**** MATERIAL FOR THIS TASK
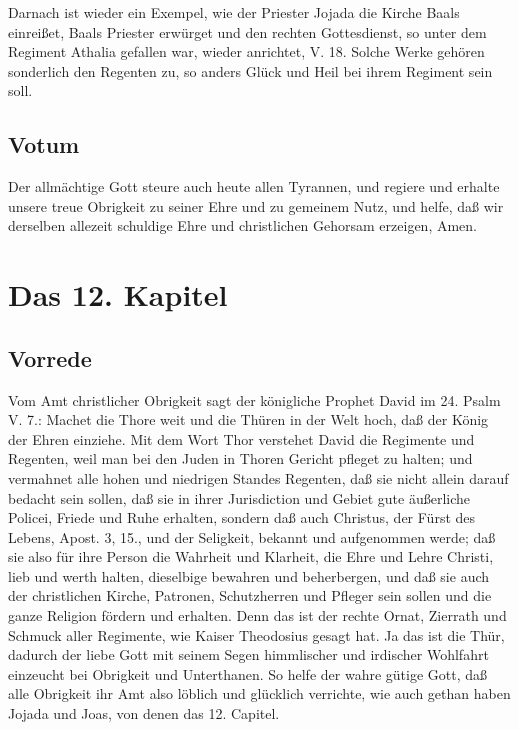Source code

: Darnach ist wieder ein Exempel, wie der Priester Jojada die Kirche Baals einreißet, Baals Priester erwürget und den rechten Gottesdienst, so unter dem Regiment Athalia gefallen war, wieder anrichtet, V. 18. Solche Werke gehören sonderlich den Regenten zu, so anders Glück und Heil bei ihrem Regiment sein soll.

\section{Votum}

Der allmächtige Gott steure auch heute allen Tyrannen, und regiere und erhalte unsere treue Obrigkeit zu seiner Ehre und zu gemeinem Nutz, und helfe, daß wir derselben allezeit schuldige Ehre und christlichen Gehorsam erzeigen, Amen.

\chapter{Das 12. Kapitel}

\section{Vorrede}

Vom Amt christlicher Obrigkeit sagt der königliche Prophet David im 24. Psalm V. 7.: Machet die Thore weit und die Thüren in der Welt hoch, daß der König der Ehren einziehe. Mit dem Wort Thor verstehet David die Regimente und Regenten, weil man bei den Juden in Thoren Gericht pfleget zu halten; und vermahnet alle hohen und niedrigen Standes Regenten, daß sie nicht allein darauf bedacht sein sollen, daß sie in ihrer Jurisdiction und Gebiet gute äußerliche Policei, Friede und Ruhe erhalten, sondern daß auch Christus, der Fürst des Lebens, Apost. 3, 15., und der Seligkeit, bekannt und aufgenommen werde; daß sie also für ihre Person die Wahrheit und Klarheit, die Ehre und Lehre Christi, lieb und werth halten, dieselbige bewahren und beherbergen, und daß sie auch der christlichen Kirche, Patronen, Schutzherren und Pfleger sein sollen und die ganze Religion fördern und erhalten. Denn das ist der rechte Ornat, Zierrath und Schmuck aller Regimente, wie Kaiser Theodosius gesagt hat. Ja das ist die Thür, dadurch der liebe Gott mit seinem Segen himmlischer und irdischer Wohlfahrt einzeucht bei Obrigkeit und Unterthanen. So helfe der wahre gütige Gott, daß alle Obrigkeit ihr Amt also löblich und glücklich verrichte, wie auch gethan haben Jojada und Joas, von denen das 12. Capitel.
********
WORK INSTRUCTIONS: Where the records above contain a line with "Der allmächtige Gott", repeat that line and each later line through the end, exactly, and nothing more.

RESPONSE TO THE EXERCISE:
Der allmächtige Gott steure auch heute allen Tyrannen, und regiere und erhalte unsere treue Obrigkeit zu seiner Ehre und zu gemeinem Nutz, und helfe, daß wir derselben allezeit schuldige Ehre und christlichen Gehorsam erzeigen, Amen.

\chapter{Das 12. Kapitel}

\section{Vorrede}

Vom Amt christlicher Obrigkeit sagt der königliche Prophet David im 24. Psalm V. 7.: Machet die Thore weit und die Thüren in der Welt hoch, daß der König der Ehren einziehe. Mit dem Wort Thor verstehet David die Regimente und Regenten, weil man bei den Juden in Thoren Gericht pfleget zu halten; und vermahnet alle hohen und niedrigen Standes Regenten, daß sie nicht allein darauf bedacht sein sollen, daß sie in ihrer Jurisdiction und Gebiet gute äußerliche Policei, Friede und Ruhe erhalten, sondern daß auch Christus, der Fürst des Lebens, Apost. 3, 15., und der Seligkeit, bekannt und aufgenommen werde; daß sie also für ihre Person die Wahrheit und Klarheit, die Ehre und Lehre Christi, lieb und werth halten, dieselbige bewahren und beherbergen, und daß sie auch der christlichen Kirche, Patronen, Schutzherren und Pfleger sein sollen und die ganze Religion fördern und erhalten. Denn das ist der rechte Ornat, Zierrath und Schmuck aller Regimente, wie Kaiser Theodosius gesagt hat. Ja das ist die Thür, dadurch der liebe Gott mit seinem Segen himmlischer und irdischer Wohlfahrt einzeucht bei Obrigkeit und Unterthanen. So helfe der wahre gütige Gott, daß alle Obrigkeit ihr Amt also löblich und glücklich verrichte, wie auch gethan haben Jojada und Joas, von denen das 12. Capitel.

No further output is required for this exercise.